= Stefan Andriopoulos =

German academic

Stefan Andriopoulos (born 1968, Aschaffenburg, Germany) is professor in the Department of Germanic Languages and co-founder and former co-director of the Center for Comparative Media at Columbia University.

He is the author of Ghostly Apparitions: German Idealism, the Gothic Novel, and Optical Media (Zone Books 2013), which analyzes the constitutive role of spiritualism for the history of philosophy and technology. It was named a book of the year in Times Literary Supplement and has also been published in German and Brazilian Portuguese translation.

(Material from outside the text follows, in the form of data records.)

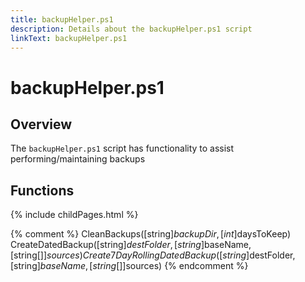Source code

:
 ```yaml
---
title: backupHelper.ps1
description: Details about the backupHelper.ps1 script
linkText: backupHelper.ps1
---
```


# backupHelper.ps1

## Overview

The `backupHelper.ps1` script has functionality to assist performing/maintaining backups

## Functions

{% include childPages.html %}

{% comment %}
CleanBackups([string]$backupDir, [int]$daysToKeep)
CreateDatedBackup([string]$destFolder, [string]$baseName, [string[]]$sources)
Create7DayRollingDatedBackup([string]$destFolder, [string]$baseName, [string[]]$sources)
{% endcomment %}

The Frankfurter Allgemeine Zeitung described its readings of Kant, Hegel, Schiller, and Schopenhauer as "persuasive, precise, and elegant." His previous book Possessed: Hypnotic Crimes, Corporate Fiction, and the Invention of Cinema (University of Chicago Press 2008) was awarded the Society for Literature, Science, and the Arts' 2009 Michelle Kendrick Award for best academic book on science, literature, and the arts. He has held visiting professorships at Harvard University, in the Department of the History of Science, and at Cologne University, in the Research Institute "Media, Culture, Communication." His academic focus is on media history and intersections of literature and science. Stefan Andriopoulos is also a recipient of the Columbia Distinguished Faculty Award.